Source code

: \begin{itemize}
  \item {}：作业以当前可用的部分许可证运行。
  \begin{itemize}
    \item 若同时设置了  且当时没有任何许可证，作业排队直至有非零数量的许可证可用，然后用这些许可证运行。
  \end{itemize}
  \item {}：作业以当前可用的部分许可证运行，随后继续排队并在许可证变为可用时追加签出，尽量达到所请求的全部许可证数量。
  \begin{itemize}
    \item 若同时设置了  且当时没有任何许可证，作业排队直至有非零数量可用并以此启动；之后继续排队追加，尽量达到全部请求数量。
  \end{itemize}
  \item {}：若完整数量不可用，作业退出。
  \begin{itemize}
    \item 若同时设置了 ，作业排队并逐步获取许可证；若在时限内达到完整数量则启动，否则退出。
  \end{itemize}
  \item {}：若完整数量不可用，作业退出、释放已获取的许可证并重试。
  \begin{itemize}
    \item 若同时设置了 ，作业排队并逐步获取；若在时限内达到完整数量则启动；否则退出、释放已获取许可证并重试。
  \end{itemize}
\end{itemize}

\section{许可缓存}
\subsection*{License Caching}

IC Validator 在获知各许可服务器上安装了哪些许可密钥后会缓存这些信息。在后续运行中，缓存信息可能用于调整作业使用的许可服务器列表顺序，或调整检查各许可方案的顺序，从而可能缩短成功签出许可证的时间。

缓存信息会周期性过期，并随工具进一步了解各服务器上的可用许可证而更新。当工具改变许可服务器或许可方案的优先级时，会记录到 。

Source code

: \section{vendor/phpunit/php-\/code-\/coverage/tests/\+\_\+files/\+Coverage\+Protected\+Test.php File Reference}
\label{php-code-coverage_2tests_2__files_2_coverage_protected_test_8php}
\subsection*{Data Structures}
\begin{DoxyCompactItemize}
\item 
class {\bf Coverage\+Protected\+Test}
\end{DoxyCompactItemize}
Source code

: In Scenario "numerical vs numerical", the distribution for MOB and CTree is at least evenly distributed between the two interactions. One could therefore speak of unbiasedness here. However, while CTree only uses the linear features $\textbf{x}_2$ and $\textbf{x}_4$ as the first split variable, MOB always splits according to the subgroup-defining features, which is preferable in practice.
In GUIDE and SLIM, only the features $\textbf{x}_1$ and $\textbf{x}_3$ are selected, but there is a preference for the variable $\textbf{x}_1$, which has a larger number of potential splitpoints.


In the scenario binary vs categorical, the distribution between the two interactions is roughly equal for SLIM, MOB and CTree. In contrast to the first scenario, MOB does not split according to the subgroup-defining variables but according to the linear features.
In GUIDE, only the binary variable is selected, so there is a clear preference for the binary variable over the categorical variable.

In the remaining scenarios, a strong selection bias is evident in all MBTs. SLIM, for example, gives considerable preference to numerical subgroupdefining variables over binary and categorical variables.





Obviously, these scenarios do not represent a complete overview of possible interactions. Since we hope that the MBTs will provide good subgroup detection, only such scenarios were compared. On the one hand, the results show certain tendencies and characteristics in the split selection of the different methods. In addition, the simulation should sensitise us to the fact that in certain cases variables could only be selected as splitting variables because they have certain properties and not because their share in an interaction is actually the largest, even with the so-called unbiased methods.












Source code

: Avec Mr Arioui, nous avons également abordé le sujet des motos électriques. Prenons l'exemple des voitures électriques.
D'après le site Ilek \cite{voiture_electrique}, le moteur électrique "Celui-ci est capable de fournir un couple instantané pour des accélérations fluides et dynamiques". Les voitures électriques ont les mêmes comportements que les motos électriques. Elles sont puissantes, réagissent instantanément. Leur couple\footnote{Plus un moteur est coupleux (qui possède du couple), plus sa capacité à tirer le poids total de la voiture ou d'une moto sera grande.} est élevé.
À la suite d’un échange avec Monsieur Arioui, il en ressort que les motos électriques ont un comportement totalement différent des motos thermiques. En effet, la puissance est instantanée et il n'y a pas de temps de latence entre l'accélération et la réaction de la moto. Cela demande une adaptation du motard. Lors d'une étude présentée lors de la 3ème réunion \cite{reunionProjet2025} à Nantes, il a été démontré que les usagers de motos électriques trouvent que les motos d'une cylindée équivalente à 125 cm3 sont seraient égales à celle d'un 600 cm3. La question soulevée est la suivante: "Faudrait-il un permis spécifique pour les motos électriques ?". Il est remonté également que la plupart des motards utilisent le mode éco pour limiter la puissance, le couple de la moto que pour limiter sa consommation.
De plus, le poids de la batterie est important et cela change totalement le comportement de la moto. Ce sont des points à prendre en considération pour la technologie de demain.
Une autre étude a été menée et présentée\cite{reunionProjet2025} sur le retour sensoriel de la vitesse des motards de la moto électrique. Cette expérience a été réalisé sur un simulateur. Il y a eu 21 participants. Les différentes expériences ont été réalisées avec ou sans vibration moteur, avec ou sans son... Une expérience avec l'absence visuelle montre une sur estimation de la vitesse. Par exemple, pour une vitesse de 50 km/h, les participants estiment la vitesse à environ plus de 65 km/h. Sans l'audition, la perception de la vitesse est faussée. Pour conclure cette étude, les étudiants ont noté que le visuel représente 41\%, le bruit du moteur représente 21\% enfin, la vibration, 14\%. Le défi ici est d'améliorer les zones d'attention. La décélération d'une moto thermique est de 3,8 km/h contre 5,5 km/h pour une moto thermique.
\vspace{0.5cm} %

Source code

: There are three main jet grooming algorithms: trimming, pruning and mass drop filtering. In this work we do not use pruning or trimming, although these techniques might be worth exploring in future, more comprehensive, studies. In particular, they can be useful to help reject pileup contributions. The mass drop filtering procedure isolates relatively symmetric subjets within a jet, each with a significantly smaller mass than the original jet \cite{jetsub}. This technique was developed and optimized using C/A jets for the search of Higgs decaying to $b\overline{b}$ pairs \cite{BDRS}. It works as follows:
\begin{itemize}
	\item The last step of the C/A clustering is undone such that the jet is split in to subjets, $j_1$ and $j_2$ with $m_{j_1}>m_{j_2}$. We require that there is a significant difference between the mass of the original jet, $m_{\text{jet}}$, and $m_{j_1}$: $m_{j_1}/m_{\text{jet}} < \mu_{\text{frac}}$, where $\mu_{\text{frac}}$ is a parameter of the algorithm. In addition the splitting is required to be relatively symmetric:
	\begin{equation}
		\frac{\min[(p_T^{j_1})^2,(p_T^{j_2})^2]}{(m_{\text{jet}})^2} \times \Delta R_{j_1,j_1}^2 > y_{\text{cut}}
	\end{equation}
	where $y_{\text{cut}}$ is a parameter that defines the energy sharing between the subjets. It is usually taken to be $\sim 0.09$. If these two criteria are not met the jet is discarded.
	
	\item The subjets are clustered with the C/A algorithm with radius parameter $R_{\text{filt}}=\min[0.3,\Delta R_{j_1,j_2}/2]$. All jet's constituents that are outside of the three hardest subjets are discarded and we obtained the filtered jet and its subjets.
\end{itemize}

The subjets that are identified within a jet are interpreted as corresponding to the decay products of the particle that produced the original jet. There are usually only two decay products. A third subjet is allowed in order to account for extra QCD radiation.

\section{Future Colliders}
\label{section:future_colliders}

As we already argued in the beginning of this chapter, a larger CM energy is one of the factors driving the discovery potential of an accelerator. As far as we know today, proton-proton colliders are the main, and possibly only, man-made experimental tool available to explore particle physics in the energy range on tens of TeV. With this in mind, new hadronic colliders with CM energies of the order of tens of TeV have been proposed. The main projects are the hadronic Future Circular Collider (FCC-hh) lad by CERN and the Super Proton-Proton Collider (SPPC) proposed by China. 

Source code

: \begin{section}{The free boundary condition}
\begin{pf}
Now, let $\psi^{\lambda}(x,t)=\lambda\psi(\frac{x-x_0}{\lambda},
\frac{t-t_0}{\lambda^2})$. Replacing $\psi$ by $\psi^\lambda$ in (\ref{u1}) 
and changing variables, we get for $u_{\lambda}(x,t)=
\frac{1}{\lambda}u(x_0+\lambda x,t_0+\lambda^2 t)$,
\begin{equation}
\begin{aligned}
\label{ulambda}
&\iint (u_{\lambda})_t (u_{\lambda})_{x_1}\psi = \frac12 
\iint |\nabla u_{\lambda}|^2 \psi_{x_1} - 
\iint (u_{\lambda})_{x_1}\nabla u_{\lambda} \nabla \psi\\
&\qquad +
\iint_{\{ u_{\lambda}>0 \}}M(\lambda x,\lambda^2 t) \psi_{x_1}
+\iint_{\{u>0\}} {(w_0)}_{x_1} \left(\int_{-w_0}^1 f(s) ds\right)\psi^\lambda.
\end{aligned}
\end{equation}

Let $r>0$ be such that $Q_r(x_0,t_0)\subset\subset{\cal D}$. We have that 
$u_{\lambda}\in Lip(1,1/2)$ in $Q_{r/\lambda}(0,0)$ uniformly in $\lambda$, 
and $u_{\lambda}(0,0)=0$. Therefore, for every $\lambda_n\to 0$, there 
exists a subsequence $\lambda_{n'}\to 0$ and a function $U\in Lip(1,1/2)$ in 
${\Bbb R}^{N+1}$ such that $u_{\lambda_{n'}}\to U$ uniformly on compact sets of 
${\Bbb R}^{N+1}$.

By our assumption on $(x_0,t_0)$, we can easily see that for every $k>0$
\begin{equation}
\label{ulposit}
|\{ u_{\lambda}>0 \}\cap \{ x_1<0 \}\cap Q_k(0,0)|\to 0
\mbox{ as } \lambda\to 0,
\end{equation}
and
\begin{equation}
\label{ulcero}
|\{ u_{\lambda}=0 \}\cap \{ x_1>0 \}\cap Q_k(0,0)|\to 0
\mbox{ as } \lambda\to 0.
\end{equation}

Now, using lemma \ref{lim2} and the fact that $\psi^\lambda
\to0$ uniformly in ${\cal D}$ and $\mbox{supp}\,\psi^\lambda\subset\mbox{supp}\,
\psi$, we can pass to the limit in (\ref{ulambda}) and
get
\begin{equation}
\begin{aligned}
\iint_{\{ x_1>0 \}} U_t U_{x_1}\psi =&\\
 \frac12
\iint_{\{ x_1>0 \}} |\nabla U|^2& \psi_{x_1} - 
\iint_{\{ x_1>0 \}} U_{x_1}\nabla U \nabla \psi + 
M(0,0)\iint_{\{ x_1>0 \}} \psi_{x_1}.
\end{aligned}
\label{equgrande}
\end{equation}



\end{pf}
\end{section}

# # #

◆ INSTRUCTIONS FOR THE TASK ◆
Among the lines above, return those that hold the word "subset".

◆ SOLUTION ◆
Let $r>0$ be such that $Q_r(x_0,t_0)\subset\subset{\cal D}$. We have that 
\to0$ uniformly in ${\cal D}$ and $\mbox{supp}\,\psi^\lambda\subset\mbox{supp}\,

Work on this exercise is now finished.